Manuel Carmo Gomes garante que as infeções entre vacinados continuam a ser “muito baixas” — na ordem dos 0,05% — mas que os contágios variam “consoante a idade”, estando a verificar-se um aumento nos idosos inoculados. O motivo prende-se com a queda de anticorpos — a “resposta imunitária que atua quando se inala o vírus e que não permite a sua reprodução” — que acontece mais rapidamente nas faixas etárias mais avançadas, “não só por terem tomado a vacina mais cedo, como também por terem um sistema imunológico mais frágil”, explica.
“Se os anticorpos estiverem em baixo, como se está a verificar nos idosos, o vírus entra e tem a capacidade de se multiplicar”, frisa o epidemiologista.
O imunologista do Instituto Champalimaud Henrique Veiga-Fernandes também reforçou esta ideia em declarações ao Observador, referindo que nos idosos existe uma “produção de anticorpos menos robusta” e que a “imunidade celular também é menos robusta”, o que faz com que as vacinas possam ser menos eficazes nestas faixas etárias, o que também “acontece também em outras (como a da gripe)”.
Mas os vacinados também estão em risco?
O imunologista do iMED Luís Graça sublinha que “as vacinas não são cem por cento eficazes” e refere que existe sempre uma “probabilidade de alguém contactar com alguém infetado e apanhar a doença”. Ao Observador, o especialista sinaliza que existe a tendência de se pensar que com um imunizante com 90% de eficácia, como o da Pfizer, “nove em cada dez pessoas estão protegidas contra a doença e que apenas uma em dez não está”. “Não é isso que acontece”, diz, referindo que o que sucede é que “existe uma probabilidade de 10% de a pessoa quando estiver em contacto com um infetado apanhar o vírus”.
Os vacinados também estão mais em risco se o vírus estiver disperso na comunidade, assinala o imunologista. “Se houver contactos frequentes e repetitivos com pessoas infetadas, mesmo que exista uma eficácia de 90% dos imunizantes, há uma maior probabilidade de uma pessoa apanhar a doença mesmo estando vacinada”, esclarece Luís Graça. Com o aumento de casos que se verificou entre junho e julho em Portugal — que chegaram a superar os quatro mil diários –, estiveram reunidas as condições ideais para que houvesse “uma exposição repetida e prolongada ao vírus”, que foi uma das razões que fizeram aumentar os surtos nos lares.

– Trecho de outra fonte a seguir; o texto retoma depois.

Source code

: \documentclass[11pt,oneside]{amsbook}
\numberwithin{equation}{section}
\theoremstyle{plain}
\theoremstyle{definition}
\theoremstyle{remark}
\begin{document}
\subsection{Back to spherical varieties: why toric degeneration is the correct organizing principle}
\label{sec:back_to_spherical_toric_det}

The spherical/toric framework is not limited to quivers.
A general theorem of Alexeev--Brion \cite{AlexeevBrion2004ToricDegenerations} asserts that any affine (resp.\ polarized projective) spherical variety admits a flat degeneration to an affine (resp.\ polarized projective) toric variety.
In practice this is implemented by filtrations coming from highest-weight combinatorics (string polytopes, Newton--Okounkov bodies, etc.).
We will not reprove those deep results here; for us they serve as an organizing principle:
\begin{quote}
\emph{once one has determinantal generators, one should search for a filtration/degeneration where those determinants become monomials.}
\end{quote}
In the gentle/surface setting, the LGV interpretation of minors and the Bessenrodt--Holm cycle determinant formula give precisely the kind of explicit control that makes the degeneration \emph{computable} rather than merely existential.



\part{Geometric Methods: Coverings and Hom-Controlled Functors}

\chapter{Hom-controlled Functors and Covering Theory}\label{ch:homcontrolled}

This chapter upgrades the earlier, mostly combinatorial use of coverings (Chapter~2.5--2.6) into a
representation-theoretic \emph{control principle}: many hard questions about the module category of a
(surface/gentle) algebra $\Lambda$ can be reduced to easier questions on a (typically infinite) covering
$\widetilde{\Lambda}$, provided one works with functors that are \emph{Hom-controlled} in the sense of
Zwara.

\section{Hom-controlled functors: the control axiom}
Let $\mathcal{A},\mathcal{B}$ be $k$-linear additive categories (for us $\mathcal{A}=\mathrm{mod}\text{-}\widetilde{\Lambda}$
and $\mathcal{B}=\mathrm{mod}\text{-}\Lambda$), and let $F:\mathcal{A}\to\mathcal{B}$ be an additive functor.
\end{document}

Apesar de as vacinas não demonstrarem uma eficácia de cem por cento principalmente nos idosos, Luís Graça garante que na maior parte das vezes os vacinados infetados com mais idade “desenvolvem quadros ligeiros ou ficam mesmo assintomáticos”, ideia corroborada com Manuel Carmo Gomes. Mas há exceções. “A idade mais avançada, as comorbilidades e o estado imunitário das pessoas podem contribuir para que desenvolvam sintomas e quadro mais severos da doença”, mesmo com a vacina, diz o imunologista.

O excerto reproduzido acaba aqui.